"""
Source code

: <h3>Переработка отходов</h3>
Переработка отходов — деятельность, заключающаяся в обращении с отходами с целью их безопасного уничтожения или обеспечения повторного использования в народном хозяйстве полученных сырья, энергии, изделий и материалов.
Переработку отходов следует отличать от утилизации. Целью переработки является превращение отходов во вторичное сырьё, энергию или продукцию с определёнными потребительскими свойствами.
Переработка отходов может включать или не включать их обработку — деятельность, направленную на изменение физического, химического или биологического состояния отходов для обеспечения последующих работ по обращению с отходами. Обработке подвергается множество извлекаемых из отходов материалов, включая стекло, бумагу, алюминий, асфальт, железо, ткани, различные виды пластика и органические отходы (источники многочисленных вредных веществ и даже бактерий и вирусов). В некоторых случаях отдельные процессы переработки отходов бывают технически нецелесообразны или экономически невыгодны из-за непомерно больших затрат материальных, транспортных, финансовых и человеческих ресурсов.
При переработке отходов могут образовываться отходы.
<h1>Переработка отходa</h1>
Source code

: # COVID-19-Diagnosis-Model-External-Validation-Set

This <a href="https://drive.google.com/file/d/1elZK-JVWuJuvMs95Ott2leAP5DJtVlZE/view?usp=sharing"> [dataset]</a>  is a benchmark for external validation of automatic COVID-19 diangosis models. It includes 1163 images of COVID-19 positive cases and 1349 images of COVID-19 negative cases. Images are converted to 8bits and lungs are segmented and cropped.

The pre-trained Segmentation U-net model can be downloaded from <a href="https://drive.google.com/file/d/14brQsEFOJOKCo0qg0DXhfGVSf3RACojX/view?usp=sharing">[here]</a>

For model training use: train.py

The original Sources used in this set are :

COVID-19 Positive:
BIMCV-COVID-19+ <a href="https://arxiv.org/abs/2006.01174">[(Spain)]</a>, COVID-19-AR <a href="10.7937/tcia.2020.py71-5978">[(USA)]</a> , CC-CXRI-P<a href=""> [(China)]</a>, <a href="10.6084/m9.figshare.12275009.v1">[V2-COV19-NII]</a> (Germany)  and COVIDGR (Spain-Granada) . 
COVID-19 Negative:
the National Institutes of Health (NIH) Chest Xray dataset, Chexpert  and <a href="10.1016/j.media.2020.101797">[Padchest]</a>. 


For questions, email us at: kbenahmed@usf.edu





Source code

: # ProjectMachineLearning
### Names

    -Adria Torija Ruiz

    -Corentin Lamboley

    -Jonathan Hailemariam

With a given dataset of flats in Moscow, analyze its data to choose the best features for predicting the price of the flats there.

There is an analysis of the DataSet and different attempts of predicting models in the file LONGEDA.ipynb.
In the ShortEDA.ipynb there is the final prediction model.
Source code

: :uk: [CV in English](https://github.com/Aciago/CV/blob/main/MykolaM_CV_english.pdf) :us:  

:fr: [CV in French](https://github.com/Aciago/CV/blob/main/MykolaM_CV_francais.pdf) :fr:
"""
INSTRUCTIONS TO FOLLOW
In full and without alteration, write out the data above.

RESPONSE TO THIS TASK
Source code

: <h3>Переработка отходов</h3>
Переработка отходов — деятельность, заключающаяся в обращении с отходами с целью их безопасного уничтожения или обеспечения повторного использования в народном хозяйстве полученных сырья, энергии, изделий и материалов.
Переработку отходов следует отличать от утилизации. Целью переработки является превращение отходов во вторичное сырьё, энергию или продукцию с определёнными потребительскими свойствами.
Переработка отходов может включать или не включать их обработку — деятельность, направленную на изменение физического, химического или биологического состояния отходов для обеспечения последующих работ по обращению с отходами. Обработке подвергается множество извлекаемых из отходов материалов, включая стекло, бумагу, алюминий, асфальт, железо, ткани, различные виды пластика и органические отходы (источники многочисленных вредных веществ и даже бактерий и вирусов). В некоторых случаях отдельные процессы переработки отходов бывают технически нецелесообразны или экономически невыгодны из-за непомерно больших затрат материальных, транспортных, финансовых и человеческих ресурсов.
При переработке отходов могут образовываться отходы.
<h1>Переработка отходa</h1>
Source code

: # COVID-19-Diagnosis-Model-External-Validation-Set

This <a href="https://drive.google.com/file/d/1elZK-JVWuJuvMs95Ott2leAP5DJtVlZE/view?usp=sharing"> [dataset]</a>  is a benchmark for external validation of automatic COVID-19 diangosis models. It includes 1163 images of COVID-19 positive cases and 1349 images of COVID-19 negative cases. Images are converted to 8bits and lungs are segmented and cropped.

The pre-trained Segmentation U-net model can be downloaded from <a href="https://drive.google.com/file/d/14brQsEFOJOKCo0qg0DXhfGVSf3RACojX/view?usp=sharing">[here]</a>

For model training use: train.py

The original Sources used in this set are :

COVID-19 Positive:
BIMCV-COVID-19+ <a href="https://arxiv.org/abs/2006.01174">[(Spain)]</a>, COVID-19-AR <a href="10.7937/tcia.2020.py71-5978">[(USA)]</a> , CC-CXRI-P<a href=""> [(China)]</a>, <a href="10.6084/m9.figshare.12275009.v1">[V2-COV19-NII]</a> (Germany)  and COVIDGR (Spain-Granada) . 
COVID-19 Negative:
the National Institutes of Health (NIH) Chest Xray dataset, Chexpert  and <a href="10.1016/j.media.2020.101797">[Padchest]</a>. 


For questions, email us at: kbenahmed@usf.edu





Source code

: # ProjectMachineLearning
### Names

    -Adria Torija Ruiz

    -Corentin Lamboley

    -Jonathan Hailemariam

With a given dataset of flats in Moscow, analyze its data to choose the best features for predicting the price of the flats there.

There is an analysis of the DataSet and different attempts of predicting models in the file LONGEDA.ipynb.
In the ShortEDA.ipynb there is the final prediction model.
Source code

: :uk: [CV in English](https://github.com/Aciago/CV/blob/main/MykolaM_CV_english.pdf) :us:  

:fr: [CV in French](https://github.com/Aciago/CV/blob/main/MykolaM_CV_francais.pdf) :fr:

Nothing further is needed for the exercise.